Stored items:
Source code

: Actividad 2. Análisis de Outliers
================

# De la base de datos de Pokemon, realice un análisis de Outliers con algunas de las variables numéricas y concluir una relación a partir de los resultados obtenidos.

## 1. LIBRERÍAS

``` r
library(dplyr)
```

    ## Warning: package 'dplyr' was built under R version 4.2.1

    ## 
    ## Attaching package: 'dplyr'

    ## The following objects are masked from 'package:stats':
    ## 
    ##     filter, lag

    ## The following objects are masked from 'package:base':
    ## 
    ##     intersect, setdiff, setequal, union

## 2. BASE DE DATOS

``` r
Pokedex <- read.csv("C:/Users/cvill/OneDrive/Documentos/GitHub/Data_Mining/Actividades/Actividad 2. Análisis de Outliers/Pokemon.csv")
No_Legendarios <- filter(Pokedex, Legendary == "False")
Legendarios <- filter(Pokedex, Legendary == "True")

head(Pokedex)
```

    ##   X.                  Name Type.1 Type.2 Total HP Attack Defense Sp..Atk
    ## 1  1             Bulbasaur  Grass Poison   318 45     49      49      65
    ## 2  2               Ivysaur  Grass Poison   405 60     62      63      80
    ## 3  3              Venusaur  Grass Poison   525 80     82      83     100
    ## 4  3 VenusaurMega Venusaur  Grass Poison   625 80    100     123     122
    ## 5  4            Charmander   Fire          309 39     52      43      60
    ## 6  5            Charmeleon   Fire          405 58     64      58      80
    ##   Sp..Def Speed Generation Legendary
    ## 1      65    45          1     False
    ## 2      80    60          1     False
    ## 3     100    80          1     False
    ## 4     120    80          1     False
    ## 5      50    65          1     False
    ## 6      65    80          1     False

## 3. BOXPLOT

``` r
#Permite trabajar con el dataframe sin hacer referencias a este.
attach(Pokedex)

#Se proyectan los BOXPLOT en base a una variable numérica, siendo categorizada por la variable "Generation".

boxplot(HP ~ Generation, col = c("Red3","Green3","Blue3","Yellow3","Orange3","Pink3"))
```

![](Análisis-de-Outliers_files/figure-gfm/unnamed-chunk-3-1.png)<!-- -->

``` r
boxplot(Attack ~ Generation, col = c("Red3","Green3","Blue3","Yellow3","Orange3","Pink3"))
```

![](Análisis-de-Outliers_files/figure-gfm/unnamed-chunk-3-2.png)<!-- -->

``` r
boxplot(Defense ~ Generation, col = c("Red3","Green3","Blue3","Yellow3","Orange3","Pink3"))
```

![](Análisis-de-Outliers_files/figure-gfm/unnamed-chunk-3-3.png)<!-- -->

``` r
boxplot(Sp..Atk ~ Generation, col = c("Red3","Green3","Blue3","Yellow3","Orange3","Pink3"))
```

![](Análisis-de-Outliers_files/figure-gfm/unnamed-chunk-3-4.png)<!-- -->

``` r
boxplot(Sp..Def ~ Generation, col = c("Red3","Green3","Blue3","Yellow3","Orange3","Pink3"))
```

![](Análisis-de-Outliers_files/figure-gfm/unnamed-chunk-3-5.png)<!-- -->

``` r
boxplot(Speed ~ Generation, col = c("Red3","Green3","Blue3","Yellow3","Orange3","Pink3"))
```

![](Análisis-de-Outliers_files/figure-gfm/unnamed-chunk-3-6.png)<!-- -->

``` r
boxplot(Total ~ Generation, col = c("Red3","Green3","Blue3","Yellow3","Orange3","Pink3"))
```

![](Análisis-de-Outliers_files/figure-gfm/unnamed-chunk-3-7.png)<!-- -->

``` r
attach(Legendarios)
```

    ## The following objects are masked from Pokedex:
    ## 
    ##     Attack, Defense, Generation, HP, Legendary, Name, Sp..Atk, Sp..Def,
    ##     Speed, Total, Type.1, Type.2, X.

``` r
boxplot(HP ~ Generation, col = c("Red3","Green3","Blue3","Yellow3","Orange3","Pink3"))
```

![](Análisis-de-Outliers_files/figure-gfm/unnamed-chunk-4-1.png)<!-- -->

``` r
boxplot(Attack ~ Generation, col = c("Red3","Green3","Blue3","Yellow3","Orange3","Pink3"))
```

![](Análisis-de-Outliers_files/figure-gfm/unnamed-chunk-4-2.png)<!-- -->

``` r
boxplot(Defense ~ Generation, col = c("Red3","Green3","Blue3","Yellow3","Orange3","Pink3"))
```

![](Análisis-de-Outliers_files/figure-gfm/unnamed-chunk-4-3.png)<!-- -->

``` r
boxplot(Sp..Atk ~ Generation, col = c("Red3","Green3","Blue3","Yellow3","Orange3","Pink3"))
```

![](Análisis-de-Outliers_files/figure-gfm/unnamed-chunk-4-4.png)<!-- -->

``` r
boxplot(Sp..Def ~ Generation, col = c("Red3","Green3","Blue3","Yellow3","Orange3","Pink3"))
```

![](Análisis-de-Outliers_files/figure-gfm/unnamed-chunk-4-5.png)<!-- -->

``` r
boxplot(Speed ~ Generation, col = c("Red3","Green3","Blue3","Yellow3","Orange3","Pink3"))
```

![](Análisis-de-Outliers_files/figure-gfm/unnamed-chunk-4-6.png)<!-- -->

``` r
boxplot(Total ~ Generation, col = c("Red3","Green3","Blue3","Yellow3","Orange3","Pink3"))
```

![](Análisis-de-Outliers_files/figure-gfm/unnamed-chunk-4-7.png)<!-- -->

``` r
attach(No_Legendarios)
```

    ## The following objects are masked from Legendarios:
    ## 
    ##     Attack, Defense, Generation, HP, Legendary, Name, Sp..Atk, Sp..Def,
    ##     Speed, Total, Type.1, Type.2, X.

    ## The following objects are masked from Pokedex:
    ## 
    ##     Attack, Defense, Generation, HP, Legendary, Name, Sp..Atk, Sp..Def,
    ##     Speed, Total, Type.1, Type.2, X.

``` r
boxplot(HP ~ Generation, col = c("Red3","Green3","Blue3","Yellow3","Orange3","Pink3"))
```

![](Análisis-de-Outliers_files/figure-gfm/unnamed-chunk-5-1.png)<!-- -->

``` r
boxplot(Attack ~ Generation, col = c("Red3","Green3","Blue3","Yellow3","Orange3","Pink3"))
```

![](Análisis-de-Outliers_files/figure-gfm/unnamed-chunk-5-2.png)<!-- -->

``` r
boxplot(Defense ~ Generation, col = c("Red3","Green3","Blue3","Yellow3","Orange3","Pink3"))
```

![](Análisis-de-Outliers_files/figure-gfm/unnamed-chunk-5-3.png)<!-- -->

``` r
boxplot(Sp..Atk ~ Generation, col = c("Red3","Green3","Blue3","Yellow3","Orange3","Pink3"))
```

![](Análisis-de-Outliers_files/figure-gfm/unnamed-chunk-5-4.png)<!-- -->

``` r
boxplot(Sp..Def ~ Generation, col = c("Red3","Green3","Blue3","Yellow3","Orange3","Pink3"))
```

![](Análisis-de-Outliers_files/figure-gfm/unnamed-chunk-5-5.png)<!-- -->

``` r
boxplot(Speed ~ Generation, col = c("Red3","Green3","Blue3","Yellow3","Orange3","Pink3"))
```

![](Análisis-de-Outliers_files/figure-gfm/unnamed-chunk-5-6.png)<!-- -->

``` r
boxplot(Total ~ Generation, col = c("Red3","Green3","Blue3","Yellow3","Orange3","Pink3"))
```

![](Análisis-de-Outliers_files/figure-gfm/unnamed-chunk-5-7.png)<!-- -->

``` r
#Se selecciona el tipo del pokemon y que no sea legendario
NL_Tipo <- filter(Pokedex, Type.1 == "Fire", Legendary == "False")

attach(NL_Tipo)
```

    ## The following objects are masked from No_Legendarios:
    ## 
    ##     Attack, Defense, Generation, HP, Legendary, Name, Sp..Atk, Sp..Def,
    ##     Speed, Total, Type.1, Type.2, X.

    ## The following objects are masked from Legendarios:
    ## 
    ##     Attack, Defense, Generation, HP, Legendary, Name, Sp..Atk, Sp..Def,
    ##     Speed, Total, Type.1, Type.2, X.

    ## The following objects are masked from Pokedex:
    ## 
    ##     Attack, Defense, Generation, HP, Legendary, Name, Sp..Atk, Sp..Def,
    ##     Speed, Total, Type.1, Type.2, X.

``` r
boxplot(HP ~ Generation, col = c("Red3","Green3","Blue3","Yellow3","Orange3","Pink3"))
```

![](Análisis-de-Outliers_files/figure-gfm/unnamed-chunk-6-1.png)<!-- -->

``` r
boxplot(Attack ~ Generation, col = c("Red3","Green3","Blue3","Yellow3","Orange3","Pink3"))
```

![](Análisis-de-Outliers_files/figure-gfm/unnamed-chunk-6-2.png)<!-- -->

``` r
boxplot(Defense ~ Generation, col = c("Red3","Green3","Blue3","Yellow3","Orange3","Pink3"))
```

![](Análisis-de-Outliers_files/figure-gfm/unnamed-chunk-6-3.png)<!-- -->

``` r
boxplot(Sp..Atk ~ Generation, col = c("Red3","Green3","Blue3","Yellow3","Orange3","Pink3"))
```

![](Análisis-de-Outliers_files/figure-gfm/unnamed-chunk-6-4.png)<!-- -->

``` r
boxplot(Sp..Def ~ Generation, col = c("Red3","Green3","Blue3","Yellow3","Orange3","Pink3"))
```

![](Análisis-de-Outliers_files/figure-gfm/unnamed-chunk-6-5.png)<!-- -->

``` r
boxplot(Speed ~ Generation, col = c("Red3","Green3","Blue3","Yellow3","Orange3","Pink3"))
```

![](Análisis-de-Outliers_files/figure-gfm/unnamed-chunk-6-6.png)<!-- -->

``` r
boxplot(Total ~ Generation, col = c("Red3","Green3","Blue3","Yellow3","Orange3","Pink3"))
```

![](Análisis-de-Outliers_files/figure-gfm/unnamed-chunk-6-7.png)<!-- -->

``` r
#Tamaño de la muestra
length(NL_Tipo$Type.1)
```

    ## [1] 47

> _The task_
Quote the data above verbatim from its first line to the line that includes "Attack Defense Sp..Atk", with both boundary lines retained.

> _Written response_
Source code

: Actividad 2. Análisis de Outliers
================

# De la base de datos de Pokemon, realice un análisis de Outliers con algunas de las variables numéricas y concluir una relación a partir de los resultados obtenidos.

## 1. LIBRERÍAS

``` r
library(dplyr)
```

    ## Warning: package 'dplyr' was built under R version 4.2.1

    ## 
    ## Attaching package: 'dplyr'

    ## The following objects are masked from 'package:stats':
    ## 
    ##     filter, lag

    ## The following objects are masked from 'package:base':
    ## 
    ##     intersect, setdiff, setequal, union

## 2. BASE DE DATOS

``` r
Pokedex <- read.csv("C:/Users/cvill/OneDrive/Documentos/GitHub/Data_Mining/Actividades/Actividad 2. Análisis de Outliers/Pokemon.csv")
No_Legendarios <- filter(Pokedex, Legendary == "False")
Legendarios <- filter(Pokedex, Legendary == "True")

head(Pokedex)
```

    ##   X.                  Name Type.1 Type.2 Total HP Attack Defense Sp..Atk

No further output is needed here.